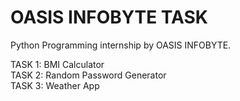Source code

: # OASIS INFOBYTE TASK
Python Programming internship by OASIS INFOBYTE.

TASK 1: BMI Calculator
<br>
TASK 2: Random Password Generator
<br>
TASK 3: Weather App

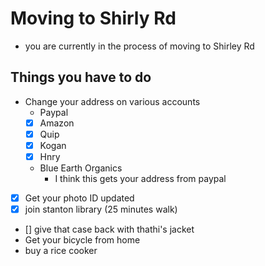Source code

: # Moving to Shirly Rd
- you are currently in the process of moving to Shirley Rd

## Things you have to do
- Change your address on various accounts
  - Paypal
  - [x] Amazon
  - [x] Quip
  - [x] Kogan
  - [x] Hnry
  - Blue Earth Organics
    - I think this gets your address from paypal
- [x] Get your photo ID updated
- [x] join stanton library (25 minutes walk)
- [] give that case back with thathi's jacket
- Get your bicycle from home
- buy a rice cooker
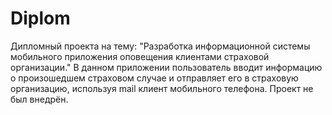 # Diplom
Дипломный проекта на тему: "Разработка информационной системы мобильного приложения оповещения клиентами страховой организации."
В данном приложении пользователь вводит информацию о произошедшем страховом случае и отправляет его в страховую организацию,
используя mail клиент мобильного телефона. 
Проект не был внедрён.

==

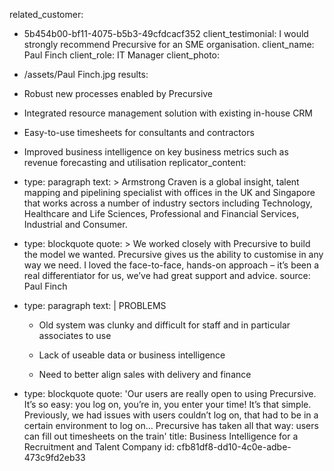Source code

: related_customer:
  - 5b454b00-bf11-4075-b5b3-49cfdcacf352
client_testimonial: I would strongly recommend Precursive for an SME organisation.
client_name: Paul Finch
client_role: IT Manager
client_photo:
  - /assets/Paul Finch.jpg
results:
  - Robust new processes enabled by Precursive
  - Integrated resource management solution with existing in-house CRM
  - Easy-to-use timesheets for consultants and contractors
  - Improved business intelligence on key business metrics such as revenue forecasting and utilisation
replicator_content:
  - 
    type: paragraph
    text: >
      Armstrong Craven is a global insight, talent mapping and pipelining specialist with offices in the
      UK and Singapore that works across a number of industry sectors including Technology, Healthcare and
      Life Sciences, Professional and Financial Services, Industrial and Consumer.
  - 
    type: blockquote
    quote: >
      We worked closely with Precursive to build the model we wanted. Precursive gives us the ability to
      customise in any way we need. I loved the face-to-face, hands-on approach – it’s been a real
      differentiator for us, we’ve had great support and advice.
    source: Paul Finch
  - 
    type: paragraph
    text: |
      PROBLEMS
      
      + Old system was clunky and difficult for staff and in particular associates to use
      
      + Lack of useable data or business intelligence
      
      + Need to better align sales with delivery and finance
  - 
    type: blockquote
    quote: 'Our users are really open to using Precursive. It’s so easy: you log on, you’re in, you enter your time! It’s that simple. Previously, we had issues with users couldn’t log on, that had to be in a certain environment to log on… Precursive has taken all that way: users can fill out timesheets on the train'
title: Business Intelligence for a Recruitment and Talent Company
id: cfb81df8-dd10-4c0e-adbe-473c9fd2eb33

...

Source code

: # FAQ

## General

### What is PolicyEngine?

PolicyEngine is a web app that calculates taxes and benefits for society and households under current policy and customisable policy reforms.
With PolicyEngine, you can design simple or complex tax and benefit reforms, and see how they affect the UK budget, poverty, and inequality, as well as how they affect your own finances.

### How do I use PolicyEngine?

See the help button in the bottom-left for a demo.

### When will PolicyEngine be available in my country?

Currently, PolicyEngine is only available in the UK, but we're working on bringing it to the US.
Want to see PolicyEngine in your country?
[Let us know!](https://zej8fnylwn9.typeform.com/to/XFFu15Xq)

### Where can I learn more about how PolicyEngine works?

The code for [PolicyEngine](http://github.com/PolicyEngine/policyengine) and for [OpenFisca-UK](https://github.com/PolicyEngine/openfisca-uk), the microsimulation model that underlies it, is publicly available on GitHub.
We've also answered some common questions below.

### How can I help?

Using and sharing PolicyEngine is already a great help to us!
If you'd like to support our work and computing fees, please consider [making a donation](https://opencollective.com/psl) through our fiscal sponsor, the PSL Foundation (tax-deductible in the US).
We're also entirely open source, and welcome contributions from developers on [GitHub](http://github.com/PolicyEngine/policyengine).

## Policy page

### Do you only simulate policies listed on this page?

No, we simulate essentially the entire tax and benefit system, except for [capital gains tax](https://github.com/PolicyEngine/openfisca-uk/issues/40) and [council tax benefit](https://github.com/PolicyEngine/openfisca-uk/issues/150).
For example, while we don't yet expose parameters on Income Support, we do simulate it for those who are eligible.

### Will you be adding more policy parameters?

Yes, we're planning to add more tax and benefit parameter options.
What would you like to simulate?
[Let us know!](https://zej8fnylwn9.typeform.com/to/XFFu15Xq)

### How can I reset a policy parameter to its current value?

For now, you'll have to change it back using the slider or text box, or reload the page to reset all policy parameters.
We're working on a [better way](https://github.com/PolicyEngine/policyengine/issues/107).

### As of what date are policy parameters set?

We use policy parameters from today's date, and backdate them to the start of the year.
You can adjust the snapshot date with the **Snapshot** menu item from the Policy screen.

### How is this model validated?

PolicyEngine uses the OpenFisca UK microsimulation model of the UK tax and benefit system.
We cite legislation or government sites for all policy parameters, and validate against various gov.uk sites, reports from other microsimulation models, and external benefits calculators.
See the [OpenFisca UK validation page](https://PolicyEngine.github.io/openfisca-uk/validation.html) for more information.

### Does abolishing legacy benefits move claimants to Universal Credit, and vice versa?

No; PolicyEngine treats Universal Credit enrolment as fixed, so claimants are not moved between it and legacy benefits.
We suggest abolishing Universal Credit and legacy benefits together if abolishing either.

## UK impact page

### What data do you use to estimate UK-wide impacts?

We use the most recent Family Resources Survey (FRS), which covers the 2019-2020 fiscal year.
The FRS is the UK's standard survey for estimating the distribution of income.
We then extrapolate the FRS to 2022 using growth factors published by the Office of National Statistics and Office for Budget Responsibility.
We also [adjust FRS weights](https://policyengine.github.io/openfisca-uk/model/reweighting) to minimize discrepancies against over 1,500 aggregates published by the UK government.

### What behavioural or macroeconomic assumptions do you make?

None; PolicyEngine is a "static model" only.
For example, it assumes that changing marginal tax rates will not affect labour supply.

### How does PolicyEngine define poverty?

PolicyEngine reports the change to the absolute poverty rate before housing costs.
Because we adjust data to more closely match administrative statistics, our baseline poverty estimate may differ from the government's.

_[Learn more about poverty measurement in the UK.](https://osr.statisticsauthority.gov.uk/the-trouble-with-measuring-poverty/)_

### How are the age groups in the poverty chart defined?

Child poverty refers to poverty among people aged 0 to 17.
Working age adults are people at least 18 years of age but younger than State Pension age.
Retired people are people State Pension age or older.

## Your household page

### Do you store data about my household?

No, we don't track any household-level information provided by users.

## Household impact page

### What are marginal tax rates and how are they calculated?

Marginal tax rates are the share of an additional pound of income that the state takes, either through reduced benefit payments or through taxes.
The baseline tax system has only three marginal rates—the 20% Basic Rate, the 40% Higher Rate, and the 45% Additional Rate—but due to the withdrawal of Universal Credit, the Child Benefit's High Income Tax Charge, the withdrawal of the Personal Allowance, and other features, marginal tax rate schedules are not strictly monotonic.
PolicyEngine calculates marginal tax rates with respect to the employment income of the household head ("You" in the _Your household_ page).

> _GOAL OF THE EXERCISE_
Lines above that have "affect": copy each of them.

> _WORKED SOLUTION_
With PolicyEngine, you can design simple or complex tax and benefit reforms, and see how they affect the UK budget, poverty, and inequality, as well as how they affect your own finances.
For example, it assumes that changing marginal tax rates will not affect labour supply.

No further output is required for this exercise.